Is Santa's beard too bushy? Having a happy disability Christmas
- 23 December 2013
It's nearly Christmas and all across the world, disabled people and their families are making videos and writing blog posts giving a glimpse of how they're celebrating the festive season that little bit differently.
Here is a selection.
It's the perfect time of year to watch home videos of little ones being cute and tugging at the heart strings. These three from the US fit the bill.
- Three-year-old Grace Anna Rodgers has the rare genetic disorder Conradi Hunermann syndrome which affects facial bones and results in short stature.
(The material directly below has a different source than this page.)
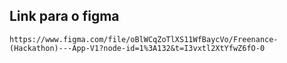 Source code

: ## Link para o figma

```
https://www.figma.com/file/oBlWCqZoTlXS11WfBaycVo/Freenance-(Hackathon)---App-V1?node-id=1%3A132&t=I3vxtl2XtYfwZ6fO-0
```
She has become a bit of a YouTube sensation duetting with her mum on much-loved classic songs. Their performance of the US national anthem has received 17,000 views and this rendition of Silent Night is catching up fast.
- The Dyslexia Song is, in essence, a long list of famous people who have dyslexia, performed with vigour by nine-year-old Caleb Kleinfeldt and his brother Adin, 11, to the tune of comedy actor Adam Sandler's Chanukah Song. The Kleinfeldt family rewrote the ditty to make the brothers feel better after both were diagnosed with dyslexia. It includes names like Whoopi Goldberg, Orlando Bloom, Henry "Fonz" Winkler and Albert Einstein (although some dispute Einstein's diagnosis).
- And then there's this unnamed little girl from Florida, enthusiastically signing an entire kindergarten Christmas concert, so that her deaf parents can follow it. In this post-Mandela era of sign language scrutiny, commentators on the video familiar with ASL (American Sign Language) say that she does a really good and "expressive" job of some hardy perennials like Rudolph The Red-Nosed Reindeer and Jingle Bells.
There's some mild confusion in the deaf community over who Santa is, and what he says.
- Children of deaf adults are known as codas. Interestingly, signing is often their first language because it's what their parents use. As a result, codas are often very close to the deaf community. Adult coda Matt Dixon wrote for The Limping Chicken online magazine this week about what it is like to be a hearing child of deaf parents, and the disappointment on discovering Santa wasn't deaf (as Christmas events at the local deaf club had led him to believe).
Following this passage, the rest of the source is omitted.